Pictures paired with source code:
___

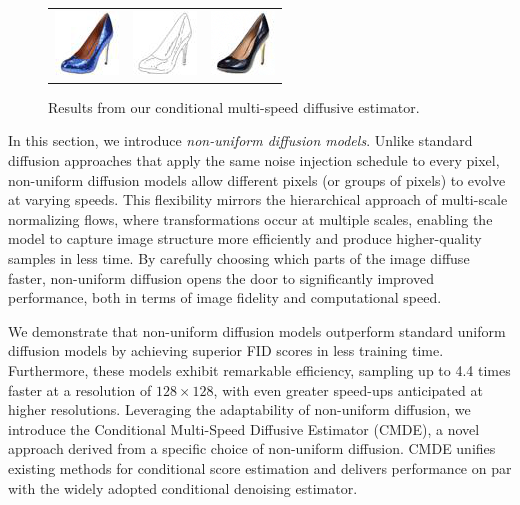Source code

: \begin{figure}[h]
\begin{center}
\begin{tabular}{ccc}
        \includegraphics[width=.13\textwidth]{Outline/figures/non-uniform-diffusion-models/189_x.png} &   
        \includegraphics[width=.13\textwidth]{Outline/figures/non-uniform-diffusion-models/189_y.png} &
        \includegraphics[width=.13\textwidth]{Outline/figures/non-uniform-diffusion-models/189_2.png}  \\
    \end{tabular}
    \end{center}
    \caption{Results from our conditional multi-speed diffusive estimator.}
    \label{fig: teaser}
\end{figure}

In this section, we introduce \emph{non-uniform diffusion models}. Unlike standard diffusion approaches that apply the same noise injection schedule to every pixel, non-uniform diffusion models allow different pixels (or groups of pixels) to evolve at varying speeds. This flexibility mirrors the hierarchical approach of multi-scale normalizing flows, where transformations occur at multiple scales, enabling the model to capture image structure more efficiently and produce higher-quality samples in less time. By carefully choosing which parts of the image diffuse faster, non-uniform diffusion opens the door to significantly improved performance, both in terms of image fidelity and computational speed.

We demonstrate that non-uniform diffusion models outperform standard uniform diffusion models by achieving superior FID scores in less training time. Furthermore, these models exhibit remarkable efficiency, sampling up to 4.4 times faster at a resolution of $128 \times 128$, with even greater speed-ups anticipated at higher resolutions. Leveraging the adaptability of non-uniform diffusion, we introduce the Conditional Multi-Speed Diffusive Estimator (CMDE), a novel approach derived from a specific choice of non-uniform diffusion. CMDE unifies existing methods for conditional score estimation and delivers performance on par with the widely adopted conditional denoising estimator.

___

* [What the task requires]: The job here is to write out the records exactly, pictures excluded.

* [Solution to this task]:
Source code

: \begin{figure}[h]
\begin{center}
\begin{tabular}{ccc}
        \includegraphics[width=.13\textwidth]{Outline/figures/non-uniform-diffusion-models/189_x.png} &   
        \includegraphics[width=.13\textwidth]{Outline/figures/non-uniform-diffusion-models/189_y.png} &
        \includegraphics[width=.13\textwidth]{Outline/figures/non-uniform-diffusion-models/189_2.png}  \\
    \end{tabular}
    \end{center}
    \caption{Results from our conditional multi-speed diffusive estimator.}
    \label{fig: teaser}
\end{figure}

In this section, we introduce \emph{non-uniform diffusion models}. Unlike standard diffusion approaches that apply the same noise injection schedule to every pixel, non-uniform diffusion models allow different pixels (or groups of pixels) to evolve at varying speeds. This flexibility mirrors the hierarchical approach of multi-scale normalizing flows, where transformations occur at multiple scales, enabling the model to capture image structure more efficiently and produce higher-quality samples in less time. By carefully choosing which parts of the image diffuse faster, non-uniform diffusion opens the door to significantly improved performance, both in terms of image fidelity and computational speed.

We demonstrate that non-uniform diffusion models outperform standard uniform diffusion models by achieving superior FID scores in less training time. Furthermore, these models exhibit remarkable efficiency, sampling up to 4.4 times faster at a resolution of $128 \times 128$, with even greater speed-ups anticipated at higher resolutions. Leveraging the adaptability of non-uniform diffusion, we introduce the Conditional Multi-Speed Diffusive Estimator (CMDE), a novel approach derived from a specific choice of non-uniform diffusion. CMDE unifies existing methods for conditional score estimation and delivers performance on par with the widely adopted conditional denoising estimator.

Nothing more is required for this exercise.